Python:
For those of us who learned it 15-20 years ago, the core-language classics were Lutz, “Learning Python” and “Programming Python”. There are probably a million better options online now, and I’ll leave it to younger people to point them out.
Other core-language books include Ramhalo, “Fluent Python”, Reitz & Schlusser, “Hitchhiker’s Guide to Python” and Danjou, “Serious Python”, all aimed at mid-level programmers looking to improve.

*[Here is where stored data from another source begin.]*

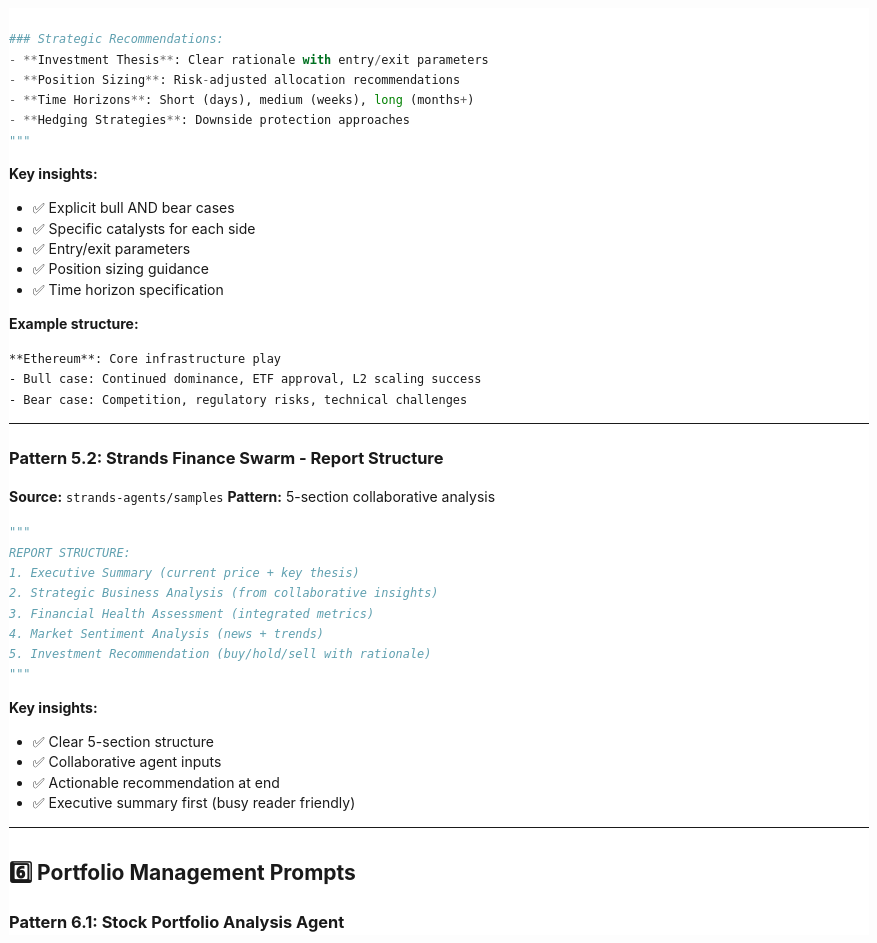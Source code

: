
```python

### Strategic Recommendations:
- **Investment Thesis**: Clear rationale with entry/exit parameters
- **Position Sizing**: Risk-adjusted allocation recommendations
- **Time Horizons**: Short (days), medium (weeks), long (months+)
- **Hedging Strategies**: Downside protection approaches
"""
```

**Key insights:**
- ✅ Explicit bull AND bear cases
- ✅ Specific catalysts for each side
- ✅ Entry/exit parameters
- ✅ Position sizing guidance
- ✅ Time horizon specification

**Example structure:**
```
**Ethereum**: Core infrastructure play
- Bull case: Continued dominance, ETF approval, L2 scaling success
- Bear case: Competition, regulatory risks, technical challenges
```

---

### Pattern 5.2: Strands Finance Swarm - Report Structure

**Source:** `strands-agents/samples`
**Pattern:** 5-section collaborative analysis

```python
"""
REPORT STRUCTURE:
1. Executive Summary (current price + key thesis)
2. Strategic Business Analysis (from collaborative insights)
3. Financial Health Assessment (integrated metrics)
4. Market Sentiment Analysis (news + trends)
5. Investment Recommendation (buy/hold/sell with rationale)
"""
```

**Key insights:**
- ✅ Clear 5-section structure
- ✅ Collaborative agent inputs
- ✅ Actionable recommendation at end
- ✅ Executive summary first (busy reader friendly)

---

## 6️⃣ Portfolio Management Prompts

### Pattern 6.1: Stock Portfolio Analysis Agent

It’s important to remember that core Python is not a data science language! It was originally created as a glue language (competing with shell and Perl) to help sysadmins keep their servers running, and now it is a glue language for a set of third-party packages that contain all the science capability. As Bjarne Stroustrup pointed out in his discussion yesterday, these are largely written in C/C++: numpy, scipy, jupyter, pandas, matplotlib, seaborn, numba, scikit-learn, tensorflow, pytorch… All created by different project teams with different release schedules.
I found VanderPlas, “Python Data Science Handbook” valuable. Available in print but also in Jupyter notebook format on GitHub. A 2nd edition published recently, but early reviews are mixed (terrible for the Kindle edition).
People who complain about Python being slow are often using it wrongly. Gorelick & Ozsvald, “High Performance Python” may be instructive.
For testing, Okken, “Python Testing with pytest” is a standard.
For ML, options include Chollet, “Deep Learning with Python” for TensorFlow and Stevens et al, “Deep Learning with PyTorch” for an alternative popular package.